Anche da un male può nascere un bene, lo sappiamo. E l’aggressione fisica al presidente del Consiglio potrebbe, effettivamente, pro­piziare un cambiamento positivo di clima nei palazzi e nella società. Non si tratta, ovvia­mente, di annullare le differenze, di silenzia­re i diversi pareri e di uniformare le distinte sensibilità, ma di riportare a un decente tasso di civiltà il confronto politico e il rapporto tra le istituzioni e di abbandonare l’indecente ten­denza alla demonizzazione dell’avversario e al non rispetto del responso democratico delle elezioni. Nella cosiddetta Seconda Repubbli­ca, la legittimazione reciproca tra schieramenti e leader, il mutuo riconoscimento di ruoli e funzioni, la convergenza per il bene comune sono stati considerati disdicevoli sinonimi di inciucio, di cedimento, di terzismo... E le con­seguenze si vedono. Anzi, si patiscono.

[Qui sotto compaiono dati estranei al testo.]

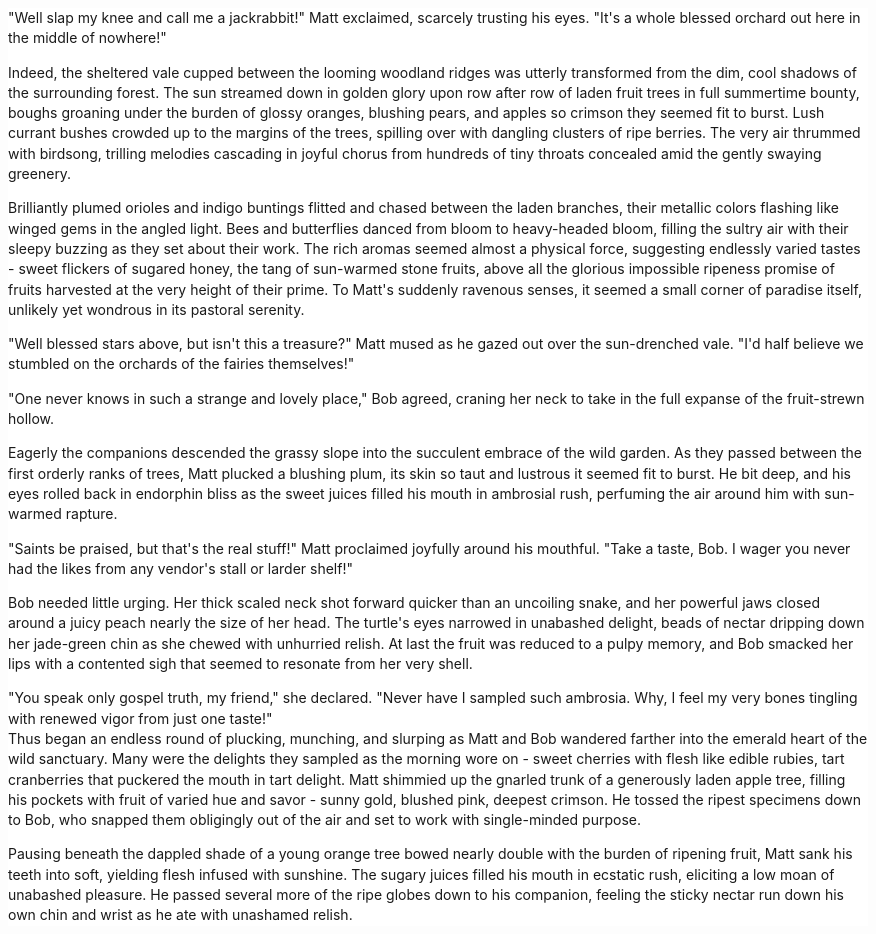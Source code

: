 "Well slap my knee and call me a jackrabbit!" Matt exclaimed, scarcely trusting his eyes. "It's a whole blessed orchard out here in the middle of nowhere!"

Indeed, the sheltered vale cupped between the looming woodland ridges was utterly transformed from the dim, cool shadows of the surrounding forest. The sun streamed down in golden glory upon row after row of laden fruit trees in full summertime bounty, boughs groaning under the burden of glossy oranges, blushing pears, and apples so crimson they seemed fit to burst. Lush currant bushes crowded up to the margins of the trees, spilling over with dangling clusters of ripe berries. The very air thrummed with birdsong, trilling melodies cascading in joyful chorus from hundreds of tiny throats concealed amid the gently swaying greenery.

Brilliantly plumed orioles and indigo buntings flitted and chased between the laden branches, their metallic colors flashing like winged gems in the angled light. Bees and butterflies danced from bloom to heavy-headed bloom, filling the sultry air with their sleepy buzzing as they set about their work. The rich aromas seemed almost a physical force, suggesting endlessly varied tastes - sweet flickers of sugared honey, the tang of sun-warmed stone fruits, above all the glorious impossible ripeness promise of fruits harvested at the very height of their prime. To Matt's suddenly ravenous senses, it seemed a small corner of paradise itself, unlikely yet wondrous in its pastoral serenity.

"Well blessed stars above, but isn't this a treasure?" Matt mused as he gazed out over the sun-drenched vale. "I'd half believe we stumbled on the orchards of the fairies themselves!"

"One never knows in such a strange and lovely place," Bob agreed, craning her neck to take in the full expanse of the fruit-strewn hollow.

Eagerly the companions descended the grassy slope into the succulent embrace of the wild garden. As they passed between the first orderly ranks of trees, Matt plucked a blushing plum, its skin so taut and lustrous it seemed fit to burst. He bit deep, and his eyes rolled back in endorphin bliss as the sweet juices filled his mouth in ambrosial rush, perfuming the air around him with sun-warmed rapture.

"Saints be praised, but that's the real stuff!" Matt proclaimed joyfully around his mouthful. "Take a taste, Bob. I wager you never had the likes from any vendor's stall or larder shelf!"

Bob needed little urging. Her thick scaled neck shot forward quicker than an uncoiling snake, and her powerful jaws closed around a juicy peach nearly the size of her head. The turtle's eyes narrowed in unabashed delight, beads of nectar dripping down her jade-green chin as she chewed with unhurried relish. At last the fruit was reduced to a pulpy memory, and Bob smacked her lips with a contented sigh that seemed to resonate from her very shell.

"You speak only gospel truth, my friend," she declared. "Never have I sampled such ambrosia. Why, I feel my very bones tingling with renewed vigor from just one taste!"  
Thus began an endless round of plucking, munching, and slurping as Matt and Bob wandered farther into the emerald heart of the wild sanctuary. Many were the delights they sampled as the morning wore on - sweet cherries with flesh like edible rubies, tart cranberries that puckered the mouth in tart delight. Matt shimmied up the gnarled trunk of a generously laden apple tree, filling his pockets with fruit of varied hue and savor - sunny gold, blushed pink, deepest crimson. He tossed the ripest specimens down to Bob, who snapped them obligingly out of the air and set to work with single-minded purpose.

Pausing beneath the dappled shade of a young orange tree bowed nearly double with the burden of ripening fruit, Matt sank his teeth into soft, yielding flesh infused with sunshine. The sugary juices filled his mouth in ecstatic rush, eliciting a low moan of unabashed pleasure. He passed several more of the ripe globes down to his companion, feeling the sticky nectar run down his own chin and wrist as he ate with unashamed relish.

Una svolta s’impone. Nessuno può permet­tersi di distogliere lo sguardo dal volto insan­guinato di Silvio Berlusconi. E nessuno, tan­tomeno chi l’ha subìto, può sottovalutare l’«esemplarità» dell’atto di violenza compiu­to da chi quel sangue ha versato. Un gesto de­vastante, che ha ricordato a tutti noi che le pa­role di fuoco armano azioni e reazioni, che colpire è possibile e che a voler colpire ci si rie­sce. Tanti leader e cittadini semplici l’hanno percepito immediatamente, e la memoria de­gli anni di piombo ha dato vigore e lucidità al­l’indignazione e alla volontà di spazzare via anche solo l’idea di quelle possibilità feroci. Ma a non pochi, soprattutto tra i più giovani (basta aver fatto un giro su certi siti internet o aver sbirciato su facebook o anche solo aver sfogliato i giornali), sembra sfuggire la porta­ta dell’escalation che incombe.
Il problema, probabilmente, sono quanti non hanno avuto esperienza dell’onda di odio, ter­rore e morte che attraversò gli anni 70 e 80 del secolo scorso. E, forse, il problema sono anche coloro che quell’esperienza l’hanno rimossa. Ma, a nostro avviso, il problema sono soprat­tutto coloro che, ovunque oggi si siano collo­cati politicamente, di quegli anni terribili han­no conservato l’idea che la battaglia politica con avversari proclamati «nemici» possa e debba diventare, costi quel che costi, una sor­ta di ordalìa. Naturalmente non ci sono più armi, ci sono 'solo' parole, ma quando ci so­no le parole d’ordine e di disordine – come si è visto domenica sera – le armi che non ci so­no si possono sempre inventare.
Sì, il disarmo è assolutamente indispensabi­le. E dovrebbero tenerlo a mente tutti i belli­cosi. Quelli che neanche in questo frangente sono stati capaci di dare una solidarietà lim­pida al presidente del Consiglio. E quelli che parlano alla rinfusa di «mandanti morali» del­l’aggressore antiberlusconiano e, così facen­do, si allineano alla logica dell’aggressione. Po­litici, giornalisti, cittadini siamo tutti sulla stes­sa barca. Con responsabilità diverse, ma uno stesso dovere.